What is a Bipolar Disorder?
A bipolar disorder is a highly complex mood disorder, characterized by a dysfunctional pattern of extreme mood fluctuations. Those with bipolar disorder experience manic episodes of abnormally extreme emotions, both excited and depressive episodes, often separated by periods of relatively normal mood. Bipolar disorders are so complex that doctors categorize them as such: Bipolar I, Bipolar II, Cyclothymic Disorder, and Dipolar Disorder NOS (not otherwise specified). Each category is characterized by varying mood patterns or varying severity.
What are some symptoms of bipolar disorder?
Manic episodes–periods of abnormally elevated or irritable moods–last at least one week and include at least three of the following seven symptoms: grandiosity, reduced need for sleep, increased talkativeness, racing thoughts, distractibility, increased activity and/or excessive pleasure-seeking (to a potentially self-destructive extent). An individual experiencing a manic episode may likely display dramatic emotional expression, loud speech, promiscuity, hostility, anger, aggression, and an unreasonably high energy level. It is important to note that an individual in a manic state often appears more goal-focused, productive and cheerful than he normally would; however, this behavior during the manic state is considerably exaggerated and any racing thoughts or ideas he may have quickly lead to irritability and disrupted concentration.
Depressive episodes in a bipolar individual closely resemble typical depression with one significant difference: a person in the midst of a depressive episode associated with bipolar disorder sleeps quite often, which results in the slowing of his motor skills, a quality seen less frequently in those with clinical depression.
How does the condition develop if left untreated?
Manic episodes can cause serious personal, and even legal, consequences.
Adolescents with bipolar disorders often have personal and academic problems and can be misdiagnosed as having ADHD, which only further delays their healing and treatment options. They may also experience delusions of importance, impulsivity and impaired judgment, which can all lead to serious run-ins with the law.
Depression associated with bipolar disorder often results in increased suicide rates, as well as psychotic symptoms such as delusions and hallucinations.
How do I help treat my child’s bipolar disorder?

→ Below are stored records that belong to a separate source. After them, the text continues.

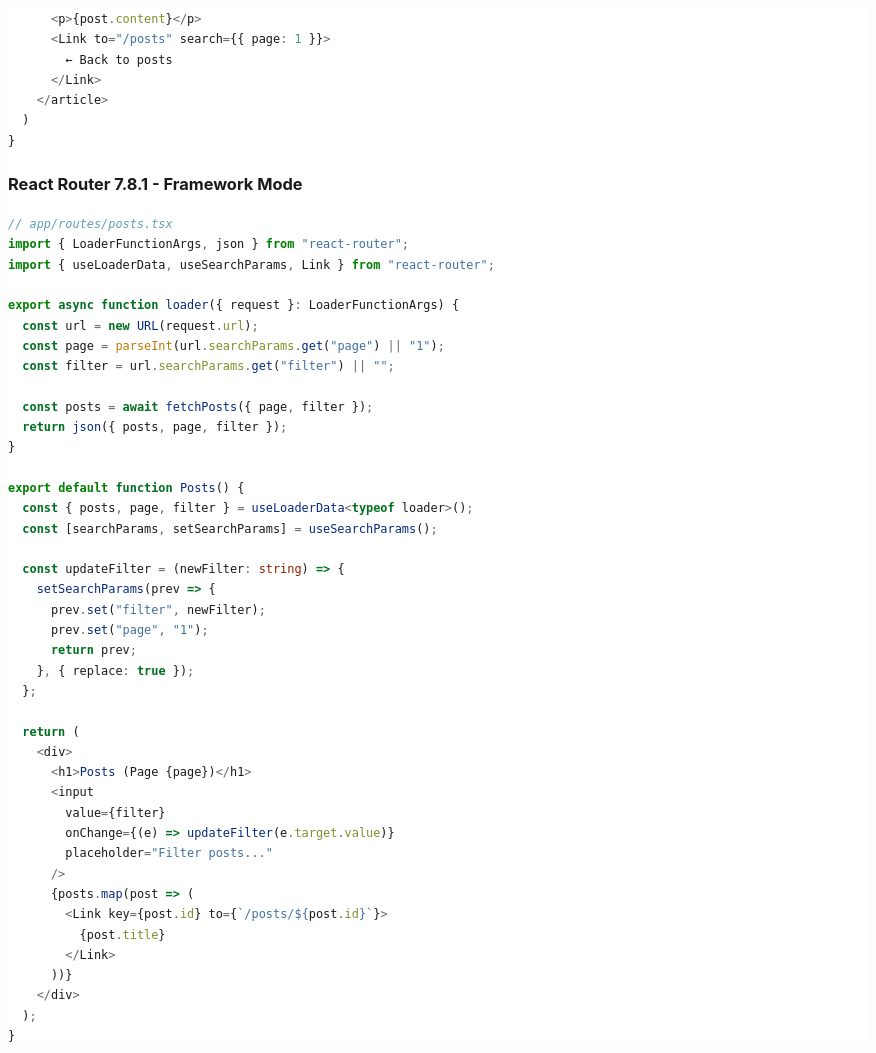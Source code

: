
 ```typescript
      <p>{post.content}</p>
      <Link to="/posts" search={{ page: 1 }}>
        ← Back to posts
      </Link>
    </article>
  )
}
```

### React Router 7.8.1 - Framework Mode

```typescript
// app/routes/posts.tsx
import { LoaderFunctionArgs, json } from "react-router";
import { useLoaderData, useSearchParams, Link } from "react-router";

export async function loader({ request }: LoaderFunctionArgs) {
  const url = new URL(request.url);
  const page = parseInt(url.searchParams.get("page") || "1");
  const filter = url.searchParams.get("filter") || "";
  
  const posts = await fetchPosts({ page, filter });
  return json({ posts, page, filter });
}

export default function Posts() {
  const { posts, page, filter } = useLoaderData<typeof loader>();
  const [searchParams, setSearchParams] = useSearchParams();
  
  const updateFilter = (newFilter: string) => {
    setSearchParams(prev => {
      prev.set("filter", newFilter);
      prev.set("page", "1");
      return prev;
    }, { replace: true });
  };
  
  return (
    <div>
      <h1>Posts (Page {page})</h1>
      <input 
        value={filter}
        onChange={(e) => updateFilter(e.target.value)}
        placeholder="Filter posts..."
      />
      {posts.map(post => (
        <Link key={post.id} to={`/posts/${post.id}`}>
          {post.title}
        </Link>
      ))}
    </div>
  );
}
```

The most highly recommended method of treatment is a collaborative care model involving a psychiatrist, therapist and the patient’s family. Research suggests that the combination of psychotherapy and medication may be more beneficial than medication alone.

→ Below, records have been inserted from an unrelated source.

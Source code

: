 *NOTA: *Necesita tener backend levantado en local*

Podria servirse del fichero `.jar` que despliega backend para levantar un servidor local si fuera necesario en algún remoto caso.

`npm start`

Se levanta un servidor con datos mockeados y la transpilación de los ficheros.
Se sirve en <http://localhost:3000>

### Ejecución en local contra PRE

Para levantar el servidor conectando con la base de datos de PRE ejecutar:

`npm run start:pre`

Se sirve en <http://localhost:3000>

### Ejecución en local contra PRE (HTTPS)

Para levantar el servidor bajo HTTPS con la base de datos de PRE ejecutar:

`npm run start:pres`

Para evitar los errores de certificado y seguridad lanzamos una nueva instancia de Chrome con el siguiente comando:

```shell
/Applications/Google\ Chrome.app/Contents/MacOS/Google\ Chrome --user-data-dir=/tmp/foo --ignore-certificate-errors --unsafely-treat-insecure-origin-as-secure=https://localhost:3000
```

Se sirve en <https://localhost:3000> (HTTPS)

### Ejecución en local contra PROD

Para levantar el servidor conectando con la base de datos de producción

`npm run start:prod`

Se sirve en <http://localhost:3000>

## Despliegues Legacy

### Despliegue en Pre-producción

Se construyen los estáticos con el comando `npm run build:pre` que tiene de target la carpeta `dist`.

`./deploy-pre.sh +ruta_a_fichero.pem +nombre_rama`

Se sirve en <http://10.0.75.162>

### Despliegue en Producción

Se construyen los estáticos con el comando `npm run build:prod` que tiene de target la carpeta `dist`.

Treatment goals generally include alleviation of acute symptoms, ensuring client safety and remediation of occupational, interpersonal and other lifestyle problems that have resulted from the disorder. The nature and severity of the episodes of dysfunctional mood, as well as the level of impairment that follows, will guide the specific direction of treatment.
Our Approach at North Shore Pediatric Therapy
At North Shore Pediatric Therapy, we know that medication is the primary mode of treatment for Bipolar I and II. Once a client is stabilized on medication administered by a psychiatrist, psychotherapy can begin. Our neuropsychologist and psychotherapist work together to teach your child how to cope with stress triggers, troubling life events and family disturbances.